**INPUT RECORDS**.
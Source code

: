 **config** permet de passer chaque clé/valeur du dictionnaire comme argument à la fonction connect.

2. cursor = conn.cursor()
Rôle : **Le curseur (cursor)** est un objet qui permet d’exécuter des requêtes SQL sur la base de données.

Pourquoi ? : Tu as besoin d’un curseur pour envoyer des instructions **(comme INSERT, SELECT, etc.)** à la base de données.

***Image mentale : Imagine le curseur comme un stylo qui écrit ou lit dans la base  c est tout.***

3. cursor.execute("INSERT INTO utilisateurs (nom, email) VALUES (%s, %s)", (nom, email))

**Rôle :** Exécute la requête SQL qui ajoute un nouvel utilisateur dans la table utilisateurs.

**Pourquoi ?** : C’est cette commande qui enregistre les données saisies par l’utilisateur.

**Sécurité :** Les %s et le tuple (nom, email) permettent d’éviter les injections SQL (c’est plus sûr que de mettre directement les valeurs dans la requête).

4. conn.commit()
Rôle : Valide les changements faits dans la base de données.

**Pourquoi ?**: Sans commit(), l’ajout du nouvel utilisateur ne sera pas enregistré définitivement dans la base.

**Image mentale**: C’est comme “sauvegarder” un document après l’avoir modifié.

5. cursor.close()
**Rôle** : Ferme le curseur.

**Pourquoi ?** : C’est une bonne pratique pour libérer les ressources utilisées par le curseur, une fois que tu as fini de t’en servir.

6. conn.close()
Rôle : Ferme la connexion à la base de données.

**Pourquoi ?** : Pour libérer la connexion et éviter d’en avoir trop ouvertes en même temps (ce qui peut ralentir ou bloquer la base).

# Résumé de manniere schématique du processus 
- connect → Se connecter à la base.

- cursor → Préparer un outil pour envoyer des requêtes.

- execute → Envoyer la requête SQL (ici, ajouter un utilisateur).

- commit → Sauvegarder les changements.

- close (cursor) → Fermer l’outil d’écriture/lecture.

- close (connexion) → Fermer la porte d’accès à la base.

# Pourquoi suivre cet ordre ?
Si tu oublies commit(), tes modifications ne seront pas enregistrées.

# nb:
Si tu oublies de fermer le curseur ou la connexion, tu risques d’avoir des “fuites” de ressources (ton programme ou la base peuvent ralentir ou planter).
...
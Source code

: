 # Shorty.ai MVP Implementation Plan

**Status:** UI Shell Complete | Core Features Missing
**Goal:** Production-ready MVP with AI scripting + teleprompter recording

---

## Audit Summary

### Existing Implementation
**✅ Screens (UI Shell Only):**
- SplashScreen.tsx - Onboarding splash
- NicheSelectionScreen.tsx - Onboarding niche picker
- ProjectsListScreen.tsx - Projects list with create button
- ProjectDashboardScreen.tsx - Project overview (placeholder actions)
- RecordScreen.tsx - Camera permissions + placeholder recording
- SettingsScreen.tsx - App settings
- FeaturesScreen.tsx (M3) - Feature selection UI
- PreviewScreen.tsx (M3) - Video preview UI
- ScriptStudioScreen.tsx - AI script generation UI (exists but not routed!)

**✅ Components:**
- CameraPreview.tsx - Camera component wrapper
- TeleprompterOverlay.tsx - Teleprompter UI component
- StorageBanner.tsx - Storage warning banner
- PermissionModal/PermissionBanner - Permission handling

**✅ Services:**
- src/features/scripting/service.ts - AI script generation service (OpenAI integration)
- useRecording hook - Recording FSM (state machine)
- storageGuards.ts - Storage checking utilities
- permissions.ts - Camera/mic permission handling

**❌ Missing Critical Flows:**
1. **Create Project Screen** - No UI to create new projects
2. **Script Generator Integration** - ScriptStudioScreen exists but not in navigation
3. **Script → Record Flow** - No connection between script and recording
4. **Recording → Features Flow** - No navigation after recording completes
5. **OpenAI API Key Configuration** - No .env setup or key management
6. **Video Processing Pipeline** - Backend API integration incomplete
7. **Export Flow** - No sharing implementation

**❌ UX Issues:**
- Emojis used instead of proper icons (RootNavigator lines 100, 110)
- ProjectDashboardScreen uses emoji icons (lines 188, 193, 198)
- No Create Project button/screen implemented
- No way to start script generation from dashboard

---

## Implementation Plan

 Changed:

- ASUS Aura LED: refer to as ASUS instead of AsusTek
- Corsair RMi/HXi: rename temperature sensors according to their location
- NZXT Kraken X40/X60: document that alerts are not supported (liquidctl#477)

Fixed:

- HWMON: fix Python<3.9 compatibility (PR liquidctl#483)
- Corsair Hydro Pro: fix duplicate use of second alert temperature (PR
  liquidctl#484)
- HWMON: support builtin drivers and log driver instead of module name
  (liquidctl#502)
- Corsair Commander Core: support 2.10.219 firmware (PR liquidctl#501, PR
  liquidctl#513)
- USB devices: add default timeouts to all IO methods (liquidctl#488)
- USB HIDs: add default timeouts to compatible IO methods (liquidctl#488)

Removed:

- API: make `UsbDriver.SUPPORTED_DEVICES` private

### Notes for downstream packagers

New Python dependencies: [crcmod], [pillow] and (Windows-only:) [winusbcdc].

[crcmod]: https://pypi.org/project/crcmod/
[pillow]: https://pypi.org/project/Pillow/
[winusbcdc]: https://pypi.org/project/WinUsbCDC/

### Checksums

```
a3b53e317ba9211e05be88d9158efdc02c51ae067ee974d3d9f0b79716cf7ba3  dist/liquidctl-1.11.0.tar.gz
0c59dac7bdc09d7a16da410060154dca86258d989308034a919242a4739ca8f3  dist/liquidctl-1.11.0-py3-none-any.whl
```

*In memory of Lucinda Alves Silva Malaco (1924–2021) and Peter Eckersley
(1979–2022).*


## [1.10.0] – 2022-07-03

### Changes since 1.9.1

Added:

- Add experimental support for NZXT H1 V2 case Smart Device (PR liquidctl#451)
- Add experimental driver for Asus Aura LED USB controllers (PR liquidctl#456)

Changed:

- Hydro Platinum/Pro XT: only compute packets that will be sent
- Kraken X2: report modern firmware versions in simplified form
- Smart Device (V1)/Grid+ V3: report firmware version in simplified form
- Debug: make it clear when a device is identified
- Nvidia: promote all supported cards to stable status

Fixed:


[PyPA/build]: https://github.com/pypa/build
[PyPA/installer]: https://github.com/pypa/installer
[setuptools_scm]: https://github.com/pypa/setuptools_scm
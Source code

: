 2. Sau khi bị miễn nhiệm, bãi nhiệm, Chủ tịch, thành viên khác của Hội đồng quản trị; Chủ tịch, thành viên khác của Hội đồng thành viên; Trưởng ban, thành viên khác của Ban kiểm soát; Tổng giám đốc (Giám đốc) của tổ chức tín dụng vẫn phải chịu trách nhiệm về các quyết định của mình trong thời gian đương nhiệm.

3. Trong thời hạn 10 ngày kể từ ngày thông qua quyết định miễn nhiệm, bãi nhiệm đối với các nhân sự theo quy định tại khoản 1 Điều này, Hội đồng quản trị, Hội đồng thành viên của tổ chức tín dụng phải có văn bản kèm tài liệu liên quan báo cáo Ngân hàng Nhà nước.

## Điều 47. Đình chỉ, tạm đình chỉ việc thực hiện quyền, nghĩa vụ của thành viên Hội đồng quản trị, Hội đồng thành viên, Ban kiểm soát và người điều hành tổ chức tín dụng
* * *
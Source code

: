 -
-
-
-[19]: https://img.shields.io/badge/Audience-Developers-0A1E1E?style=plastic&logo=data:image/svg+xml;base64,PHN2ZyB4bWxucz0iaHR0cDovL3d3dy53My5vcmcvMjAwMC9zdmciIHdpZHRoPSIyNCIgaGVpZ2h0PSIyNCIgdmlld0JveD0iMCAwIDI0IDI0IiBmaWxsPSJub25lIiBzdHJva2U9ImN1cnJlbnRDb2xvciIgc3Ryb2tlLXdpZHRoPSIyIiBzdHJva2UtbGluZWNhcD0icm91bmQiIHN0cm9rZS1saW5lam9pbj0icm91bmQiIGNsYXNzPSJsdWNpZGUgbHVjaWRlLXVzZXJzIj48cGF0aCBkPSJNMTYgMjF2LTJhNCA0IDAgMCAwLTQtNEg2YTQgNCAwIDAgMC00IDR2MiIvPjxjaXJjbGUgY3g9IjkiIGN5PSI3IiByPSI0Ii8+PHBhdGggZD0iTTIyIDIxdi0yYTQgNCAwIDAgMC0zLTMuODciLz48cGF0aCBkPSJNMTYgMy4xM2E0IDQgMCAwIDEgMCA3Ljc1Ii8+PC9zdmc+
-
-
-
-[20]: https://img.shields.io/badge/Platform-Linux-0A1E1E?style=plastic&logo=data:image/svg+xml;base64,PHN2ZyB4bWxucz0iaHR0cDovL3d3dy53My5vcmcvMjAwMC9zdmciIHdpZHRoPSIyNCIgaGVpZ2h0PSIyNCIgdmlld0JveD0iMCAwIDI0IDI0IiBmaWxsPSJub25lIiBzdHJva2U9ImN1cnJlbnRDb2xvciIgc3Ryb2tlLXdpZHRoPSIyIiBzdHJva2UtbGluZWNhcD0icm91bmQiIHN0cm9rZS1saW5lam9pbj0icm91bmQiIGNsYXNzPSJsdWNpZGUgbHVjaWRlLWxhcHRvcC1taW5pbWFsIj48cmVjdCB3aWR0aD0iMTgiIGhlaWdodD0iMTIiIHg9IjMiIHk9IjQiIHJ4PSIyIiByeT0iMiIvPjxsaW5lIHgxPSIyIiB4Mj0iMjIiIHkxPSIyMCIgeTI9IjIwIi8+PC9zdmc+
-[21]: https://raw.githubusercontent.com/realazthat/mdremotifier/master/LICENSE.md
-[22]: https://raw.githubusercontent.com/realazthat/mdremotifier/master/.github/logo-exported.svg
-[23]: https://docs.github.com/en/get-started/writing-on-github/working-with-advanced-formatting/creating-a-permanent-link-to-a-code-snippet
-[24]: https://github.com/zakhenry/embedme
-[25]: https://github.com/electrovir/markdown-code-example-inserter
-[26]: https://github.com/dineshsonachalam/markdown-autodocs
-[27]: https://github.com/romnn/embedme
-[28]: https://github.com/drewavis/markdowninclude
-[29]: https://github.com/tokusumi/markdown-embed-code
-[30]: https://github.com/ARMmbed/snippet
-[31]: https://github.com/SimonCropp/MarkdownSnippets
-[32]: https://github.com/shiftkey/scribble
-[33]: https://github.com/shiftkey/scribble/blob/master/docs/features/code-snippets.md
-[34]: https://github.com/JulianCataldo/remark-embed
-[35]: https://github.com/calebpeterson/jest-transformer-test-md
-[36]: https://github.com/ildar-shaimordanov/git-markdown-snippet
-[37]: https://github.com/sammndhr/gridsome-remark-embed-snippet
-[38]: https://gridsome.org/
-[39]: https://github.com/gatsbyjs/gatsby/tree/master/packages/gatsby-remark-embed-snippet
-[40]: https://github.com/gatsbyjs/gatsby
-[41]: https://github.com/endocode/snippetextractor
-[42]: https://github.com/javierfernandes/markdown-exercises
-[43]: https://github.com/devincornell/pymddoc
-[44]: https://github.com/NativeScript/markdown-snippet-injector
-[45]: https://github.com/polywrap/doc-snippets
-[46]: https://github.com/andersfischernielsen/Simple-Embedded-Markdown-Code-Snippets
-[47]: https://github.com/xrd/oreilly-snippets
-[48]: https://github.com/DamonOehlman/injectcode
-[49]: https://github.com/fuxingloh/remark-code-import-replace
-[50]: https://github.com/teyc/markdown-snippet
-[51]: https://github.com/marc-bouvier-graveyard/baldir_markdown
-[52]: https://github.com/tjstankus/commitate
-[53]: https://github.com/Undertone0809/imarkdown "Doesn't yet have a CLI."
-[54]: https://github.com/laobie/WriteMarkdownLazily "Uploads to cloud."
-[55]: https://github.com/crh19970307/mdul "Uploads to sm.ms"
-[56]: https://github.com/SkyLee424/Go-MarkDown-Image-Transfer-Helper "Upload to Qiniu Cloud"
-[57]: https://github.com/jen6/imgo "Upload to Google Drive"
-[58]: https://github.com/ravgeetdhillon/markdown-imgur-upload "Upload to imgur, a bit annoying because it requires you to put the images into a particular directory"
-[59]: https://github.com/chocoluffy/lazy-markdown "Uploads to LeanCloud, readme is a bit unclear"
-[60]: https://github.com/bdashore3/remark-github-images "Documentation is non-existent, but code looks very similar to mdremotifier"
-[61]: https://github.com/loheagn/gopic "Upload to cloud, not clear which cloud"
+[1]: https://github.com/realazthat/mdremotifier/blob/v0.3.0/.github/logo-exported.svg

**EXERCISE REQUIREMENTS**. Keeping every character as it is, restate the lines above that run from the line with "1. **Create Project" through the line with "- ASUS Aura", both included, and nothing else.

**OUTPUT FOR THIS EXERCISE**.
1. **Create Project Screen** - No UI to create new projects
2. **Script Generator Integration** - ScriptStudioScreen exists but not in navigation
3. **Script → Record Flow** - No connection between script and recording
4. **Recording → Features Flow** - No navigation after recording completes
5. **OpenAI API Key Configuration** - No .env setup or key management
6. **Video Processing Pipeline** - Backend API integration incomplete
7. **Export Flow** - No sharing implementation

**❌ UX Issues:**
- Emojis used instead of proper icons (RootNavigator lines 100, 110)
- ProjectDashboardScreen uses emoji icons (lines 188, 193, 198)
- No Create Project button/screen implemented
- No way to start script generation from dashboard

---

## Implementation Plan

 Changed:

- ASUS Aura LED: refer to as ASUS instead of AsusTek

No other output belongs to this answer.